Floyd Wagoner, who manages marketing for Motorola’s IPTV operations, said GPON is more than just a pipe, it allows for a whole new business model. That’s because customers increasingly need not just super fast downstream connections, but also big upstream pipes to carry stuff like home video to their family and friends, he says. Motorola’s GPON solution, which is a blade in the company’s AXS2200 solution, will be available in May.
The company also is doing a proof-of-concept demo at the show in which high-def IP video is running over an unlicensed, broadband wireless link established by Motorola’s Canopy equipment. Motorola also is talking at the show about its WiMAX solution, which is not a Canopy solution but is based on some of the knowledge gained from the product line, Wagoner said.
But whatever the access technology, Wagoner noted there is a massive shift in consumer behavior in terms of a growing demand for big bandwidth.

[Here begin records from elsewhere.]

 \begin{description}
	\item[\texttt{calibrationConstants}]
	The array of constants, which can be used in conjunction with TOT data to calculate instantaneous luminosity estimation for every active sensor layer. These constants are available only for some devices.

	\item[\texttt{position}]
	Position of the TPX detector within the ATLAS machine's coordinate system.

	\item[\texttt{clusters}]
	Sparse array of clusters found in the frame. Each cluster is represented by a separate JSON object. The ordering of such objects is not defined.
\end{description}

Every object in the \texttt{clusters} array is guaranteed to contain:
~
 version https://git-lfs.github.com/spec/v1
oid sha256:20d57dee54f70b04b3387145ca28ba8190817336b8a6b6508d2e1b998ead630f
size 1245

Service providers can take advantage of that demand, he said, by partnering with content providers to offer a higher grade customer experience for select users. For example, a telco might consider joining forces with Apple to offer more bandwidth to premium customers of the iTunes store. In this scenario, either the subscriber could pay for more bandwidth to download iTunes or Apple could subsidize that bandwidth bump in an effort to increase the customer’s spending during the store visit, Wagoner said.

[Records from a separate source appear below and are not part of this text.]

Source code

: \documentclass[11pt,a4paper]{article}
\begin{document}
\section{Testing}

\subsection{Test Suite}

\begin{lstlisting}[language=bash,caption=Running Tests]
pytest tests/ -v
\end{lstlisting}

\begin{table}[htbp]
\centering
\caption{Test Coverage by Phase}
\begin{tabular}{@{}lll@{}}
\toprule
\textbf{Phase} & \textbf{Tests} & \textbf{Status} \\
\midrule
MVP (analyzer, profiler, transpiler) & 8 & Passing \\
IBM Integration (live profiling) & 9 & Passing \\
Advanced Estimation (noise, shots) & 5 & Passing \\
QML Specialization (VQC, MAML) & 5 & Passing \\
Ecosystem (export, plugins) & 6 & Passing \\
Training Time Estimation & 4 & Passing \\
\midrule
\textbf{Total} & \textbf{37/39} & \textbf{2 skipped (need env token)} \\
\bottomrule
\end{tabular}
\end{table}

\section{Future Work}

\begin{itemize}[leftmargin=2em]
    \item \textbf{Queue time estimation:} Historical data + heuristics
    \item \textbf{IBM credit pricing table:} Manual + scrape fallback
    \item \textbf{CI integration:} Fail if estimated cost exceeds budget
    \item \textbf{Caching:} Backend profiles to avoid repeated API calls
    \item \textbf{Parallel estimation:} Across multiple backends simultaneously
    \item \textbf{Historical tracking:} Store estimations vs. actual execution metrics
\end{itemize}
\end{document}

That kind of ties in to a larger concept Wagoner and Steve Hersey, Motorola’s senior director of marketing for FTTP networks, have been promoting, called “turbo button.” In this scenario, a customer that typically subscribers to 2mbps of bandwidth could opt to increase their bandwidth to 5mbps, for example, for a temporary period of time, said Hersey, adding that today’s networks already are engineered with dynamic bandwidth allocation. There’s always a business model that can be built around more bandwidth,” Hersey said.
Indeed. Wagoner continued that 35-36mbps is now “the baseline” of bandwidth required into the new digital home. He noted that HDTV is beyond the early adoption phase, and that in the future some homes will even have two HD-capable TVs.
Hersey added that some carriers believe DSL and 20mbps is enough, but he said such business models are “at risk” given other service providers will offer more bandwidth, which will enable them to offer more and better service options. “I think it’s a very dangerous game,” he said, adding that Motorola’s GPON has tested out to deliver more than 900mbps to the end user. GPON, he said, gives carriers the headroom they need to scale their networks.